Ходило множество слухов. Некоторые говорили, что Целий отправился к Цезарю, но трудно было представить, как он мог это сделать после тех инсинуаций, которые он делал против Цезаря в своих речах; неужели он был настолько безрассуден, чтобы думать, что сможет добиться прощения Цезаря одним лишь обаянием? Некоторые говорили, что Целий не сбежал, а был арестован и содержался в секретном месте, пока Исаврик решал, что с ним делать. Другие говорили, что Целий действительно сбежал, но всё ещё находится в городе, скрываясь с группой заговорщиков, которые замышляли убийство всех магистратов и большей части сената.
Некоторые говорили, что Целий отправился на юг, чтобы освободить школу гладиаторов в окрестностях Везувия, намереваясь вернуться в Рим и устроить резню. Другие говорили, что Целий отправился на север, чтобы попытаться привлечь на свою сторону различные города, надеясь склонить их на свою сторону один за другим, пока не обретёт уверенность в том, что сможет идти на Рим с армией добровольцев. Гиероним передал с Форума следующее замечание Волкация, предводителя помпейских болтунов: «Если Целий добьётся своего, римская чернь вскоре будет пинать головы своих землевладельцев и ростовщиков на улицах!»

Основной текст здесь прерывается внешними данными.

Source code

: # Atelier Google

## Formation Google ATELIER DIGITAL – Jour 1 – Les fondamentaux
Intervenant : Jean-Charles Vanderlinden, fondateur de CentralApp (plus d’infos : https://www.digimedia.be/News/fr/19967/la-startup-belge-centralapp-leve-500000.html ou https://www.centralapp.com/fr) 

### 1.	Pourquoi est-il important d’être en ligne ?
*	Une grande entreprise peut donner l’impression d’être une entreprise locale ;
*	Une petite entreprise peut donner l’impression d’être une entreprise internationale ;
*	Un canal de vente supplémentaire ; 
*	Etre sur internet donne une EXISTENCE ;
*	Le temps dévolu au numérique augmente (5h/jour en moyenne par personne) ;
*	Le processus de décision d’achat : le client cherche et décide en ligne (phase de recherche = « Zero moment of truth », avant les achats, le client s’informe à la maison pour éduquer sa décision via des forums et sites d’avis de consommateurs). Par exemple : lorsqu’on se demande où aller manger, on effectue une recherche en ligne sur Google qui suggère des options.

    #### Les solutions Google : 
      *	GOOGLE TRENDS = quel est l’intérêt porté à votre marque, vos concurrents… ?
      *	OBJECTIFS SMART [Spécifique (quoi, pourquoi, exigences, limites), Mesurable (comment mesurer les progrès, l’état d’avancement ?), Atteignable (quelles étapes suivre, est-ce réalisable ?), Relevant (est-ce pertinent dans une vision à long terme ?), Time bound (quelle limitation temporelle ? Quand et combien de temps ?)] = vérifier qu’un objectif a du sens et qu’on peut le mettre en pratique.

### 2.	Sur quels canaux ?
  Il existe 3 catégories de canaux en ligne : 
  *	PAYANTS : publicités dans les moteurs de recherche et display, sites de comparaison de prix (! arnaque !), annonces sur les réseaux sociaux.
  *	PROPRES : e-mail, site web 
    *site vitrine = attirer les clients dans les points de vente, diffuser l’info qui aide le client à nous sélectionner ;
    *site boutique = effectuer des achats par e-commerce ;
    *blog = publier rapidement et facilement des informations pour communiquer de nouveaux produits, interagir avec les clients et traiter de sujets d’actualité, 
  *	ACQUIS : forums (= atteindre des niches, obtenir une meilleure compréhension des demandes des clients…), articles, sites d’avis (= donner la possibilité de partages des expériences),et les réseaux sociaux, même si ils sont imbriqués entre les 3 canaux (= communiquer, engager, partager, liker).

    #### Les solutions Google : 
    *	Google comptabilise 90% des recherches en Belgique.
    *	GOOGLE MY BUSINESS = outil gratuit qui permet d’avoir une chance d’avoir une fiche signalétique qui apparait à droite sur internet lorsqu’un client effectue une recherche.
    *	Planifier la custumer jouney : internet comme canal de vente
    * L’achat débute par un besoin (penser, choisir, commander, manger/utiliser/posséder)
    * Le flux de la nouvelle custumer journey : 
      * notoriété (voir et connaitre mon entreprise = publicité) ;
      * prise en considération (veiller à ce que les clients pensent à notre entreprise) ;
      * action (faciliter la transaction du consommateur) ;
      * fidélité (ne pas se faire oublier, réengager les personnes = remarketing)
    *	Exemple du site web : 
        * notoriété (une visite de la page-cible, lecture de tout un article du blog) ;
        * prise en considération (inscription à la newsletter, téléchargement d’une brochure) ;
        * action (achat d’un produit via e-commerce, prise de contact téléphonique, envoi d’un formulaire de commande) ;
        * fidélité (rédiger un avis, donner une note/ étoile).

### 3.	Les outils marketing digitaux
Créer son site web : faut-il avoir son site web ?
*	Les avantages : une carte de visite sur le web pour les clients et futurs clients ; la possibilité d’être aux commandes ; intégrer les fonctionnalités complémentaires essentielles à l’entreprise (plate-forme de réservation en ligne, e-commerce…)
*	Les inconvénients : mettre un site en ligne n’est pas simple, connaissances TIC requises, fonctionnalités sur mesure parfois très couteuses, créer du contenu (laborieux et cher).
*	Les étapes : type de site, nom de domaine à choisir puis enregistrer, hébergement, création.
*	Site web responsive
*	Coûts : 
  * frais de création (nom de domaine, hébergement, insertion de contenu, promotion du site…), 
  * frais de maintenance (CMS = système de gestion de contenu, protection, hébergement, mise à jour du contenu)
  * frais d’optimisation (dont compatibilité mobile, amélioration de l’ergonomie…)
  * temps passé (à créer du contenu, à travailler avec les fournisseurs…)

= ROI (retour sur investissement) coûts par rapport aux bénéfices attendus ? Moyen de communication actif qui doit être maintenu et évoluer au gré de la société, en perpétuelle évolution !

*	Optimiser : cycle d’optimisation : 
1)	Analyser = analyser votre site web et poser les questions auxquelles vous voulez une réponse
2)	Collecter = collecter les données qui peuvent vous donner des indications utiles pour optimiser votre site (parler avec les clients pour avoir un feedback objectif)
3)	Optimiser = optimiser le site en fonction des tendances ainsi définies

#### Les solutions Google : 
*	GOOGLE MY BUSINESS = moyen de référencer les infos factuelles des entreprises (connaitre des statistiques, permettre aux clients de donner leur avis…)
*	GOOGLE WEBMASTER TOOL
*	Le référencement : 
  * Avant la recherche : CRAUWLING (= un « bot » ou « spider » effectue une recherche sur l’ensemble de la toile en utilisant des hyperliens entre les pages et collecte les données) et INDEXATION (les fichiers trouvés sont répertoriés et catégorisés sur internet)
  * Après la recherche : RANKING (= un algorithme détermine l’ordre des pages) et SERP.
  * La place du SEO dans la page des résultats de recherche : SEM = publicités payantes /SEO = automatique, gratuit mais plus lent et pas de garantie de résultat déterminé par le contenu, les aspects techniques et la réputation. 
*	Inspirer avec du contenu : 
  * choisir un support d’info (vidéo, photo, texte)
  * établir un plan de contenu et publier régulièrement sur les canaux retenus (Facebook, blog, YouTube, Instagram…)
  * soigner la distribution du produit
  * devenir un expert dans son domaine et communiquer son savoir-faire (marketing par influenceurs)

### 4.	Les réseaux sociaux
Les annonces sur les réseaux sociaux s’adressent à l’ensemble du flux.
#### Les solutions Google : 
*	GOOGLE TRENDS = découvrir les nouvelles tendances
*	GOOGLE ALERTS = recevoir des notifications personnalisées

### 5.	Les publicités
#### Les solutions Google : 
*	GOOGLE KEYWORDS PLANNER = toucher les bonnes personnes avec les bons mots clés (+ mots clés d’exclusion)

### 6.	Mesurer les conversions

Ещё один слух гласил, что Целий планировал встретиться со своим старым другом Милоном и что они вместе отправятся в путешествие по Италии. На мой взгляд, это было самым смелым предположением из всех. В дни, когда он был протеже Цицерона, Целий действительно дружил с Милоном, но в последние годы их
Политические взгляды разошлись настолько, что казалось невозможным, чтобы эти двое когда-либо воссоединились ради общего дела.
До своего вынужденного отъезда из Рима Тит Анний Милон был тем человеком, на которого самопровозглашённые «лучшие люди» полагались, чтобы делать свои грязные дела. Как Клодий правил уличными бандами слева, так Милон правил уличными бандами справа. Когда консервативный магистрат хотел разогнать демонстрацию оппозиции или нуждался в собственных демонстрантах для агитации на Форуме, Милон был тем человеком, который мог собрать разгневанную толпу, окровавленные кулаки и несколько проломленных черепов.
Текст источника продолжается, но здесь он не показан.